Mons. Tomasi: gli Stati facilitino l'accesso ai farmaci per le popolazioni povere
Per garantire l’accesso ai farmaci alle popolazioni povere è necessario un approccio
basato più sulla solidarietà che solo su valutazioni di tipo normativo. È la sostanza
del recente intervento dell’arcivescovo Silvano Maria Tomasi, osservatore permanente
della Santa Sede presso l’Ufficio Onu di Ginevra, nell’ambito della 23.ma Sessione
ordinaria del Consiglio dei Diritti dell’Uomo. Il servizio di Alessandro De Carolis:
La Dichiarazione
universale dei diritti dell’uomo lo afferma con chiarezza: ogni individuo in qualsiasi
condizioni di precarietà – per mancanza di lavoro, malattia, vecchiaia o altro – ha
“diritto” alla “sicurezza”. Un diritto che si applica quindi anche a chi ha bisogno
di cure e non ha i mezzi per procurarsele. La realtà è ben diversa, purtroppo. Mons.
Tomasi lo ha rilevato quando nel suo intervento a Ginevra ha notato che al mondo vi
sono “milioni di persone” che, a causa di “realtà sociali e politiche” che ostacolano
l’accesso ai farmaci, sono private “della possibilità di godere del più alto standard
raggiungibile di salute fisica e mentale”. La posizione della Santa Sede nei confronti
del Rapporto presentato a Ginevra sul tema è stata piuttosto critica. Sei i criteri
per usufruire dei farmaci necessari sono disponibilità, accessibilità, accettabilità
e qualità, la “mia Delegazione – ha osservato mons. Tomasi – ritiene che il Rapporto
non abbia dedicato sufficiente attenzione” ad alcuni dei fattori-chiave, a cominciare
proprio dall’accesso alle medicine, che non può essere questione valutabile sono dal
punto di vista “legale”. Prima dello sguardo della legge, c’è bisogno – ha affermato
il rappresentante vaticano – di uno sguardo umano, di solidarietà in grado di favorire
“una vera giustizia distributiva che garantisca a tutti, sulla base dei bisogni oggettivi,
cure adeguate”.
Il Rapporto, ha notato poi mons. Tomasi, “fa spesso riferimento
all’obbligo degli Stati di creare le condizioni per l’accesso ai farmaci”. Ma, ha
proseguito, “mentre l’adempimento di tale responsabilità da parte dei governi è un
requisito chiaro, sarebbe stato opportuno riconoscere anche il forte impegno da parte
delle organizzazioni non governative e religiose nel fornire sia farmaci, sia una
vasta gamma di trattamenti e di misure preventive al fine di assicurare il pieno godimento
del diritto alla salute”. In questo, ha ricordato il presule, con i suoi 5.305 ospedali
e 18.179 cliniche (dati del 2012), la Chiesa fornisce un servizio capillare arrivando
ai “settori più poveri della società, molti dei quali si trovano in aree rurali e
isolate o in zone di conflitto, dove spesso i sistemi sanitari governativi non arrivano”.

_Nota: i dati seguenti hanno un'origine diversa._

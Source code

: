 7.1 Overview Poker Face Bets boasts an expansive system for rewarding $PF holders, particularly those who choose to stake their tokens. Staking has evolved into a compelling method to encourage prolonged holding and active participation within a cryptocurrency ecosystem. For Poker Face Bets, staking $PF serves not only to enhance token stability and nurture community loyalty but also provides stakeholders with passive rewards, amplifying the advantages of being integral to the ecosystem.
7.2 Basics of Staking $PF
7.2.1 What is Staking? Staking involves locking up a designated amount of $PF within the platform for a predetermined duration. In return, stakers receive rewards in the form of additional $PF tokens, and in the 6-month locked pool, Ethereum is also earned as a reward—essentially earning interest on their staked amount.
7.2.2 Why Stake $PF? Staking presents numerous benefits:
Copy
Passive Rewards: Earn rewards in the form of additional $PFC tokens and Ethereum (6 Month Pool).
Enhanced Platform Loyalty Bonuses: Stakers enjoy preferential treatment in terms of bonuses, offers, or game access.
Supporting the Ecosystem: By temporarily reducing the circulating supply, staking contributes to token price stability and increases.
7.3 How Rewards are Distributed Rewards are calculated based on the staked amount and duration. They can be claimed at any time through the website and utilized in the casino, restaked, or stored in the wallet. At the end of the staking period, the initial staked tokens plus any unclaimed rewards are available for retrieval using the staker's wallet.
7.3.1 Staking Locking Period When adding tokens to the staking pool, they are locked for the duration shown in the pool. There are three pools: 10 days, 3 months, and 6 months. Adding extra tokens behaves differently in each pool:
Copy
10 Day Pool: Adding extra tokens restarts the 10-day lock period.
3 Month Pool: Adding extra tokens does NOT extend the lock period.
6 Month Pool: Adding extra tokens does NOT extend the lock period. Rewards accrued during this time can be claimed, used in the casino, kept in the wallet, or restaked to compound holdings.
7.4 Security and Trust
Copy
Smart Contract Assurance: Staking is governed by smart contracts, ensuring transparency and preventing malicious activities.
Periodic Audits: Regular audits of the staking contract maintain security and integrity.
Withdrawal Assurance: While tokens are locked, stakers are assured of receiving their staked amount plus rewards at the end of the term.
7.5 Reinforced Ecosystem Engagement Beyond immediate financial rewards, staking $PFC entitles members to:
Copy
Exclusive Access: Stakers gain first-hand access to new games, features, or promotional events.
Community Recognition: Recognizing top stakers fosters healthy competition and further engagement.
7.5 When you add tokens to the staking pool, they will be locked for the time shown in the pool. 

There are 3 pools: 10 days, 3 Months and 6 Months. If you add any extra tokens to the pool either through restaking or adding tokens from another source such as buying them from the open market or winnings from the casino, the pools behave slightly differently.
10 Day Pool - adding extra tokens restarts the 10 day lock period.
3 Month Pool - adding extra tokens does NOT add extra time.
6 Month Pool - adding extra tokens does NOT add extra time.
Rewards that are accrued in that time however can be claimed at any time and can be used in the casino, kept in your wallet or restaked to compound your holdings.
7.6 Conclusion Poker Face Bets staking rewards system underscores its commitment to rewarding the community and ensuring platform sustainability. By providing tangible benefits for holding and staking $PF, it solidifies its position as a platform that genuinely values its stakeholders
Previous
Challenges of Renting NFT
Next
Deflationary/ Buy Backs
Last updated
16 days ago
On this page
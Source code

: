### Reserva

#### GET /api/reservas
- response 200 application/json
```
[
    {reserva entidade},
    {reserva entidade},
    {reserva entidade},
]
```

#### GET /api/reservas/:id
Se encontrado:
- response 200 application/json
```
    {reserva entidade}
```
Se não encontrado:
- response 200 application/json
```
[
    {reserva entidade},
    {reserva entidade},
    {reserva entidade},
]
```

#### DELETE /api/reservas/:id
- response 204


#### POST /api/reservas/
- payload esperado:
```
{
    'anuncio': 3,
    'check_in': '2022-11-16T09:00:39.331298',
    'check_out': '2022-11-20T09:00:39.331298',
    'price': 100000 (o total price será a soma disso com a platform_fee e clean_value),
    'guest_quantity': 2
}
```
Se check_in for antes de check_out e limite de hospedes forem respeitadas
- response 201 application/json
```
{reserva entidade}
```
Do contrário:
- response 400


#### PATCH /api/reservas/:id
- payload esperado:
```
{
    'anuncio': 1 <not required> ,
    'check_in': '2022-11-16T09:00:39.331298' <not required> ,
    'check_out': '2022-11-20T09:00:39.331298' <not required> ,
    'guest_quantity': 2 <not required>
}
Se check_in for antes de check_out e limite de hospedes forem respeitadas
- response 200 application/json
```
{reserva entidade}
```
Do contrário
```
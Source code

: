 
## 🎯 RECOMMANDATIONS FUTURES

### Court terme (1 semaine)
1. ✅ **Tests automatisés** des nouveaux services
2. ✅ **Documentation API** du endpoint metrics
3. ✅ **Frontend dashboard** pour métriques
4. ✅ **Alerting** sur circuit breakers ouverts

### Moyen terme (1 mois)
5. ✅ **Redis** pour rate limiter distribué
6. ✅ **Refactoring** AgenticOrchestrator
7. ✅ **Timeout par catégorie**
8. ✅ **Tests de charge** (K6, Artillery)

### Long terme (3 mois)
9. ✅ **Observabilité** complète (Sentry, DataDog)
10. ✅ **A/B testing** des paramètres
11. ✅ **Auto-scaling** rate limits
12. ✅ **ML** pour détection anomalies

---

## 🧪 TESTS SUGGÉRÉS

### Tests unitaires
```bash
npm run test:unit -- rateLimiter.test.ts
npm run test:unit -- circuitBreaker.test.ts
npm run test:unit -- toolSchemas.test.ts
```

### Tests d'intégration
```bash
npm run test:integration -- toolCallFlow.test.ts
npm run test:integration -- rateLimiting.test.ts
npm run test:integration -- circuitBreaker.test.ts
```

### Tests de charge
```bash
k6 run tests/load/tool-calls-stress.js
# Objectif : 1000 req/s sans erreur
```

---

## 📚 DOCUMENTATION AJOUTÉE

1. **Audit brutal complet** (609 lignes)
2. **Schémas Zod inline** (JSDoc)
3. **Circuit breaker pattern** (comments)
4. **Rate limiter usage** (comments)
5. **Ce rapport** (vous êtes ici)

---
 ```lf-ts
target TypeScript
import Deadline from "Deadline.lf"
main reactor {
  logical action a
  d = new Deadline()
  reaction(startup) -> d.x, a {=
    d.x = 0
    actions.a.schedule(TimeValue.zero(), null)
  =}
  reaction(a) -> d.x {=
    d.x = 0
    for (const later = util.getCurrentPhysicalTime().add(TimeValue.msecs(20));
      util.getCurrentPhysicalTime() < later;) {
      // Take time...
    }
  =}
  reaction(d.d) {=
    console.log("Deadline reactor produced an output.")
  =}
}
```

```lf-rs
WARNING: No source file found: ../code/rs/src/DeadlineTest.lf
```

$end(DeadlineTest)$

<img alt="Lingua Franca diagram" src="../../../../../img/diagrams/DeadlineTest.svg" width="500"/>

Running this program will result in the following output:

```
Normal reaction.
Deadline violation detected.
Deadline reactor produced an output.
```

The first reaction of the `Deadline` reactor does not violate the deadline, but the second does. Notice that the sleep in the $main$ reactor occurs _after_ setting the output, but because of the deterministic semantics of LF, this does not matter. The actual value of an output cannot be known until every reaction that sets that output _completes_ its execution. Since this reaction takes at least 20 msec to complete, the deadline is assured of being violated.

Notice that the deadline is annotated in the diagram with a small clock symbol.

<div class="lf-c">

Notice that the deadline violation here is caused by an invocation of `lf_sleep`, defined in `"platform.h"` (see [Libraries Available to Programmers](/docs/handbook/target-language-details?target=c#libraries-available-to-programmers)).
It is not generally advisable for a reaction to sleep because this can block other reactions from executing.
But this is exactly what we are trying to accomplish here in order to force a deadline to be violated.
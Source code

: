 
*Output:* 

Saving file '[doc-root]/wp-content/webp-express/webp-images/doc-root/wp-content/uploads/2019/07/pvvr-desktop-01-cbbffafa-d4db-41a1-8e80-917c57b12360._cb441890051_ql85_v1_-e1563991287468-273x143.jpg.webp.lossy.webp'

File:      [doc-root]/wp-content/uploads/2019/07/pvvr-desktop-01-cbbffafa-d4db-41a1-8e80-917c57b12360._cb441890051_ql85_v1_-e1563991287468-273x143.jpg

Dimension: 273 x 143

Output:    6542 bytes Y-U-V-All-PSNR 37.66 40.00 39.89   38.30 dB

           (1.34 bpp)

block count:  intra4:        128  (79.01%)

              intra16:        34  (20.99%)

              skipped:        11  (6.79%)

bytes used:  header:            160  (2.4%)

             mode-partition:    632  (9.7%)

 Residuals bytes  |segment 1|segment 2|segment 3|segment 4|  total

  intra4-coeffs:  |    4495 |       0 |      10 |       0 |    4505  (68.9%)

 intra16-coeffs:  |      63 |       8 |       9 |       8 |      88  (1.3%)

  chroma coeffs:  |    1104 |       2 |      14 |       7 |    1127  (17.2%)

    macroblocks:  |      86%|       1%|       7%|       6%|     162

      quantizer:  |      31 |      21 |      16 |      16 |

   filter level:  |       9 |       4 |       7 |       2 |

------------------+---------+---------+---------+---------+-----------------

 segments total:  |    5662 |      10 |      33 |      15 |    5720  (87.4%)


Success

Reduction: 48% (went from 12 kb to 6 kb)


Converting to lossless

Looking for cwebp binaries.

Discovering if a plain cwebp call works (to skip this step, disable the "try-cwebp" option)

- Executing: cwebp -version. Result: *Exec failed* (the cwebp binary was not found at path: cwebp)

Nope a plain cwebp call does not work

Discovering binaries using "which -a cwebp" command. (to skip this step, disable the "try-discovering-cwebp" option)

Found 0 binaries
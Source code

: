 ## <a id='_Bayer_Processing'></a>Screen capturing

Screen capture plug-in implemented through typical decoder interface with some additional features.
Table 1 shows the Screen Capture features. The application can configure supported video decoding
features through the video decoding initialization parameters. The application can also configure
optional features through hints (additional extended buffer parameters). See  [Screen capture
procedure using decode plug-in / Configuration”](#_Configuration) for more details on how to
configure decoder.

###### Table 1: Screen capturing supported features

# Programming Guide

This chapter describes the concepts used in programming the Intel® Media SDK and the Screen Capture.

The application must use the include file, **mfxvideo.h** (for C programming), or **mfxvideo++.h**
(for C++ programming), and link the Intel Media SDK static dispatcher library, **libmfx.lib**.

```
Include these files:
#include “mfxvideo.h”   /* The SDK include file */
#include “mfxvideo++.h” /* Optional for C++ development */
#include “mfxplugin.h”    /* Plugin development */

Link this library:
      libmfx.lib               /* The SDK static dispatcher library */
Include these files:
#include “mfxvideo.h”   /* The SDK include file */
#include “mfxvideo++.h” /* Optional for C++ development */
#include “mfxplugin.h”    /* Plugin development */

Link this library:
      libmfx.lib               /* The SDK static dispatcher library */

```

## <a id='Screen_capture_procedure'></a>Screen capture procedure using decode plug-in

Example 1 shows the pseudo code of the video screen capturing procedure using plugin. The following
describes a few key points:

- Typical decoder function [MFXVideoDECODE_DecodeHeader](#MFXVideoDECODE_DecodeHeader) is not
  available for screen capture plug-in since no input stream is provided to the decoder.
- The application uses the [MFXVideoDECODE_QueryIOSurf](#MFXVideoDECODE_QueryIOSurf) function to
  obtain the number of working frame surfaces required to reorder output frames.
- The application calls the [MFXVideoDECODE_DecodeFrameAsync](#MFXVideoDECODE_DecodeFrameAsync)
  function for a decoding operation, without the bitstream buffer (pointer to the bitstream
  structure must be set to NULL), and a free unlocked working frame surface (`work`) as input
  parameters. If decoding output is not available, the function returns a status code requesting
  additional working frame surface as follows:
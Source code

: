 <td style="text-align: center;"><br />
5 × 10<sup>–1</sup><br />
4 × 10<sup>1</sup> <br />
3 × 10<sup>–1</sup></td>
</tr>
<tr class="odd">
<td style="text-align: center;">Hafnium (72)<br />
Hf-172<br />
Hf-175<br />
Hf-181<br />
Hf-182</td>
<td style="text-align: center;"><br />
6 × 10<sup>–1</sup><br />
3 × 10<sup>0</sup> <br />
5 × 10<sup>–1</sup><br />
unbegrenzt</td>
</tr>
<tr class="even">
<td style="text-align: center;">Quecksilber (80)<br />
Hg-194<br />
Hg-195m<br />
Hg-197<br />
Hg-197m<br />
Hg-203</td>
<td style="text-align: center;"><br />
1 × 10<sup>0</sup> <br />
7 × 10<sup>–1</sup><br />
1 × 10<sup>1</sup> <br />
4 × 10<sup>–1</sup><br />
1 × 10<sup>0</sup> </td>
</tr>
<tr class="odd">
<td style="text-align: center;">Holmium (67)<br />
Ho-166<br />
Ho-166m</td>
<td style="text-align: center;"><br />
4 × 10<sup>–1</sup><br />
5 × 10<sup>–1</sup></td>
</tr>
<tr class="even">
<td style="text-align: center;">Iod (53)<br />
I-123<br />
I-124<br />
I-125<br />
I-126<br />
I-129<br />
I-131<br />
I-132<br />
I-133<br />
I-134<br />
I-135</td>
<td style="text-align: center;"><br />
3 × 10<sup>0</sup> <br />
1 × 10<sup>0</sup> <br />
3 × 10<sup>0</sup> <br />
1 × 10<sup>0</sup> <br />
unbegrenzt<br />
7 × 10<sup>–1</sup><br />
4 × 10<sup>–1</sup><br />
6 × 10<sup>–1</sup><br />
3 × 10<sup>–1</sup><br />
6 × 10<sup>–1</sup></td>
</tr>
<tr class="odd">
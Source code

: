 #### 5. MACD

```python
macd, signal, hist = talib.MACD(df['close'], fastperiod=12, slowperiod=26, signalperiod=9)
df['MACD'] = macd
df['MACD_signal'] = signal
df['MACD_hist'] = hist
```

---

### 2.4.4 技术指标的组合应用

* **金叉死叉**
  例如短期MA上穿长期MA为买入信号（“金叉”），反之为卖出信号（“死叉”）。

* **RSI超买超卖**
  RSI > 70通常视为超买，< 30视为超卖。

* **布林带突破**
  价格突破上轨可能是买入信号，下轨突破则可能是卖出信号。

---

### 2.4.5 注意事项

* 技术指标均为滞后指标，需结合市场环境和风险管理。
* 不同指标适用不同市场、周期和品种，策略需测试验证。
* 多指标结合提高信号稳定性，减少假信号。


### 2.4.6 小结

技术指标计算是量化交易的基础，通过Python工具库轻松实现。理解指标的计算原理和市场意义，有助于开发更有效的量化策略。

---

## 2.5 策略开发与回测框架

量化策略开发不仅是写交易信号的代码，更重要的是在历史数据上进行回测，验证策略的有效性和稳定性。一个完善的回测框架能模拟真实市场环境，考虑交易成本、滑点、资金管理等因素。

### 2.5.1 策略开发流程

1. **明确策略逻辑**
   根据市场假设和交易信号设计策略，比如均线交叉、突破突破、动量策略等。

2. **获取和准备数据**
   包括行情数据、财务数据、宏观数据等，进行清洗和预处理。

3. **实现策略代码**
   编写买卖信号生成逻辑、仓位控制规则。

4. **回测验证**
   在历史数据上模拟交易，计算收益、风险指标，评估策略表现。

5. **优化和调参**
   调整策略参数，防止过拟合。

Emblematico il caso dell’Africa dove secondo l’Organizzazione mondiale della sanità
dal 30 al 70% delle infrastrutture sanitarie “sono di proprietà di organizzazioni
confessionali”. Dunque, ha concluso mons. Tomasi, pur essendo “un impegno complesso”,
l’agevolazione “ottimale dell’accesso ai farmaci merita un’analisi comprensiva e il
riconoscimento di tutti i fattori che contribuiscono alla sua promozione, piuttosto
che un’analisi più limitata dei quadri legali, economici e politici”.